ACTIVITY: Print the first line of the material below and each line after it, exactly as written, ending with the line that contains "## 💡 풀이 아이디어".

Segment Start: DATA SHOWN

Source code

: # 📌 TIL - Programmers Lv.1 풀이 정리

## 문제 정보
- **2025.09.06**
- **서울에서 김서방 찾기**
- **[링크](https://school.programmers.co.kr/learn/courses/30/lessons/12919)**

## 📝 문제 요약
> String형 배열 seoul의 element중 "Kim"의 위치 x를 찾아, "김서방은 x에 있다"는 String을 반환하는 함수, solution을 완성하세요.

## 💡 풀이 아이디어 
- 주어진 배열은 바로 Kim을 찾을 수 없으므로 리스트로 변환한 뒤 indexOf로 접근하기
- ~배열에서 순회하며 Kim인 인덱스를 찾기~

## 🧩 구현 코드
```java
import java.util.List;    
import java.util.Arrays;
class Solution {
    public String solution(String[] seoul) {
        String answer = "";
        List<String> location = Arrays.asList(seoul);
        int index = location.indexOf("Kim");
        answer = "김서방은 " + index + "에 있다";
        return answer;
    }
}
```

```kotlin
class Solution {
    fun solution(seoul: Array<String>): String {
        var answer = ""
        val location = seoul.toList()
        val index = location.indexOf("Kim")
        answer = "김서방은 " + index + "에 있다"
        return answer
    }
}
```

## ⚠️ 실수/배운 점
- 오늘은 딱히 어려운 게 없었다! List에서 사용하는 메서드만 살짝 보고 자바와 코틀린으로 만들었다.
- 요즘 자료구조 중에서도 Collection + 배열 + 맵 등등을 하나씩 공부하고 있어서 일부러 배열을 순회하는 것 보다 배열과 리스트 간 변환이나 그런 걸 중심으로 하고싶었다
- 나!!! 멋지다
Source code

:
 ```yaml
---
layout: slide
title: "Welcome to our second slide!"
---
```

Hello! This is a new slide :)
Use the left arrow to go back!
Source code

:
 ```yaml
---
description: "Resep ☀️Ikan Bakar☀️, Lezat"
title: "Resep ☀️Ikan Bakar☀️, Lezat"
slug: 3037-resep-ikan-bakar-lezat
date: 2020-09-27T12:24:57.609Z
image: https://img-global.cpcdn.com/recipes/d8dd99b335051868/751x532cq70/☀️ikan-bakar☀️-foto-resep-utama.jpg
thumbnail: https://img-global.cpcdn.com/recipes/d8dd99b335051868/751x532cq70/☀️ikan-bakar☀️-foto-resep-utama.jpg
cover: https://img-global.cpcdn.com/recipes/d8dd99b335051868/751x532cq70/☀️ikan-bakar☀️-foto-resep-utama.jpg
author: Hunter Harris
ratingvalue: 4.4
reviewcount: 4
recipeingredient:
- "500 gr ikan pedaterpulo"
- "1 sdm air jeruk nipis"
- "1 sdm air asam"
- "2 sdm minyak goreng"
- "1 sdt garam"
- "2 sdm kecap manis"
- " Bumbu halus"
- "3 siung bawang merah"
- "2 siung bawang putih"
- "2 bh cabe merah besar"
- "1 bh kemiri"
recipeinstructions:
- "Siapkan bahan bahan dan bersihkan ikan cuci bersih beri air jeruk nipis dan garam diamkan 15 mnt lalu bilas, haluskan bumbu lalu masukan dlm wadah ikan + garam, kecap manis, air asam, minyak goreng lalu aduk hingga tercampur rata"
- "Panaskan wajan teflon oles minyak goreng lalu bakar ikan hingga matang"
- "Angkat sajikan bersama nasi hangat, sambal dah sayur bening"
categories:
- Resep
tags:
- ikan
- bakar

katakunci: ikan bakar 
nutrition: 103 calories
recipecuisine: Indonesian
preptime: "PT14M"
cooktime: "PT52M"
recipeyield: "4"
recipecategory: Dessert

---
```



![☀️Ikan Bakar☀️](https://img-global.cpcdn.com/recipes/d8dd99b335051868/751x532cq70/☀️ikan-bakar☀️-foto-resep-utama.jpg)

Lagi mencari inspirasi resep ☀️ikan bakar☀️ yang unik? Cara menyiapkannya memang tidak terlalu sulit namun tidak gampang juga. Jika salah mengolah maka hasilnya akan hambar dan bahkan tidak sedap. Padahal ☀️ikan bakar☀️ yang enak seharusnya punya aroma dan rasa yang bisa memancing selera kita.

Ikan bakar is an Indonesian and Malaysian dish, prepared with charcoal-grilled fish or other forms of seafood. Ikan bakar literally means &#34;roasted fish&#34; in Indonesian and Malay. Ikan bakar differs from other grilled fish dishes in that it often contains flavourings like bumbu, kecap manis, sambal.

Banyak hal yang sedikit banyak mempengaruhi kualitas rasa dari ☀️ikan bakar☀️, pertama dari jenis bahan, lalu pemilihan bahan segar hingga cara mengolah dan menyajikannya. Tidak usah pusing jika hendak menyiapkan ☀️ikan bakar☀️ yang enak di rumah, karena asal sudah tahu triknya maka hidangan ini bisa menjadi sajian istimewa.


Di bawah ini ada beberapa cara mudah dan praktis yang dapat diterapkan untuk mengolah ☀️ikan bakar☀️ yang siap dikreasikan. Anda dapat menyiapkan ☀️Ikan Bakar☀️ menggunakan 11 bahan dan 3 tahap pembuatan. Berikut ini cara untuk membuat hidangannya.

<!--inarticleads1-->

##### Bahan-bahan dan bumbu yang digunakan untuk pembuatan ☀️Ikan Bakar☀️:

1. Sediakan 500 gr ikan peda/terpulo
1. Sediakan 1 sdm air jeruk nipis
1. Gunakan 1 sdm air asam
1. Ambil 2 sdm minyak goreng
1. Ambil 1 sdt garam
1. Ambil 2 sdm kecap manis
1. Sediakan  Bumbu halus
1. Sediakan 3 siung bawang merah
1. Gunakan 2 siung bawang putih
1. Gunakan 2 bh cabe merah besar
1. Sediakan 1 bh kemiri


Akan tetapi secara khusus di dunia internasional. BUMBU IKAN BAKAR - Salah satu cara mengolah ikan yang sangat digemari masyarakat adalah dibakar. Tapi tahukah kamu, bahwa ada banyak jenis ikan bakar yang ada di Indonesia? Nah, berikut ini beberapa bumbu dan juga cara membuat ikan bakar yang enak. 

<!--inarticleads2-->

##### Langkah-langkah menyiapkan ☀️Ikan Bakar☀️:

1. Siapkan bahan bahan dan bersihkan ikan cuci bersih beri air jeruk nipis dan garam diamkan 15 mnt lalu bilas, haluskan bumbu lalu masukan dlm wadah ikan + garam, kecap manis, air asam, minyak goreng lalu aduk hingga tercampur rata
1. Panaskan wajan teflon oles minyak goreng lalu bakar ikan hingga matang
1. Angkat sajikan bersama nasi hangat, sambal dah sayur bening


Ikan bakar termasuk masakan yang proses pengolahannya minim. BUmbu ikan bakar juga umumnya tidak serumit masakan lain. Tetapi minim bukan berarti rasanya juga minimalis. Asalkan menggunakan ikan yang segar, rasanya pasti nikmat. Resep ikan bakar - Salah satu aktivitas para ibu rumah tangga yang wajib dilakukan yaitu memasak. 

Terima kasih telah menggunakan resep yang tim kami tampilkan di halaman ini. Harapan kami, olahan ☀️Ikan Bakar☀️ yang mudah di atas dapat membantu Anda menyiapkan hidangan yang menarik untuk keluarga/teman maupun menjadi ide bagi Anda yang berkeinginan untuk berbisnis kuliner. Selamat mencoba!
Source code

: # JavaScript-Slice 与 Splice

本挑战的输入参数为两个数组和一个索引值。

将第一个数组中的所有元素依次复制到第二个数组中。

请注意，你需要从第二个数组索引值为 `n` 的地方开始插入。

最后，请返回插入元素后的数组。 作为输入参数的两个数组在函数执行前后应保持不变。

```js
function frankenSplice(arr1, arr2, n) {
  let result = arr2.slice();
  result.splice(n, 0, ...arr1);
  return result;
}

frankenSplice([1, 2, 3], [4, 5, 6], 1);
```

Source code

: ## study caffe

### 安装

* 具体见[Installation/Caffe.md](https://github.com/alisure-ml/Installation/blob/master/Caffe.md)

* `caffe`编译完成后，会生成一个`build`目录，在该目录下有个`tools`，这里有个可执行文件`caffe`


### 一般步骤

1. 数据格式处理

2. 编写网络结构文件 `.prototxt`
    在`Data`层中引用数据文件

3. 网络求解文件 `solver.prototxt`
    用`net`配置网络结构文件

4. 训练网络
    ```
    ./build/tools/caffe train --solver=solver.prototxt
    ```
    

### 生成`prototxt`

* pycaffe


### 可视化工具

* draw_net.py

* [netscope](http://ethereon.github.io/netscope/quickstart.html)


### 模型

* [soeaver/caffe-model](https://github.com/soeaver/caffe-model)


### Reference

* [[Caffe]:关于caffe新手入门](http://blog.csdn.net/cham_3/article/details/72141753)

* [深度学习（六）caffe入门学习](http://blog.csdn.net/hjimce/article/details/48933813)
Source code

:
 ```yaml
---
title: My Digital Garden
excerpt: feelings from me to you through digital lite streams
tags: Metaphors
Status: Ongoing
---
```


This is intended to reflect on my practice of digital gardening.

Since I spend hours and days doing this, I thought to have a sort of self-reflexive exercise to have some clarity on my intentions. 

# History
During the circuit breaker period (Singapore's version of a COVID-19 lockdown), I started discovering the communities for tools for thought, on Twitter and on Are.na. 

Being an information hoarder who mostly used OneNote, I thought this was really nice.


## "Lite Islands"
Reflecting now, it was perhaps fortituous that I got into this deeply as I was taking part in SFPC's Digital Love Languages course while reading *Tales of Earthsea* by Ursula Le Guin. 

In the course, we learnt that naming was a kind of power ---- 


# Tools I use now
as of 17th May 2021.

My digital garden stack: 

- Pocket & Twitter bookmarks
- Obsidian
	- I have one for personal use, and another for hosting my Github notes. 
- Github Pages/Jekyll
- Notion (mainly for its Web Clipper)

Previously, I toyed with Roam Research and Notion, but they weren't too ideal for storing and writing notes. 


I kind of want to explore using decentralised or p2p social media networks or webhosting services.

Segment End: DATA SHOWN

OUTPUT FOR THIS EXERCISE:
Source code

: # 📌 TIL - Programmers Lv.1 풀이 정리

## 문제 정보
- **2025.09.06**
- **서울에서 김서방 찾기**
- **[링크](https://school.programmers.co.kr/learn/courses/30/lessons/12919)**

## 📝 문제 요약
> String형 배열 seoul의 element중 "Kim"의 위치 x를 찾아, "김서방은 x에 있다"는 String을 반환하는 함수, solution을 완성하세요.

## 💡 풀이 아이디어 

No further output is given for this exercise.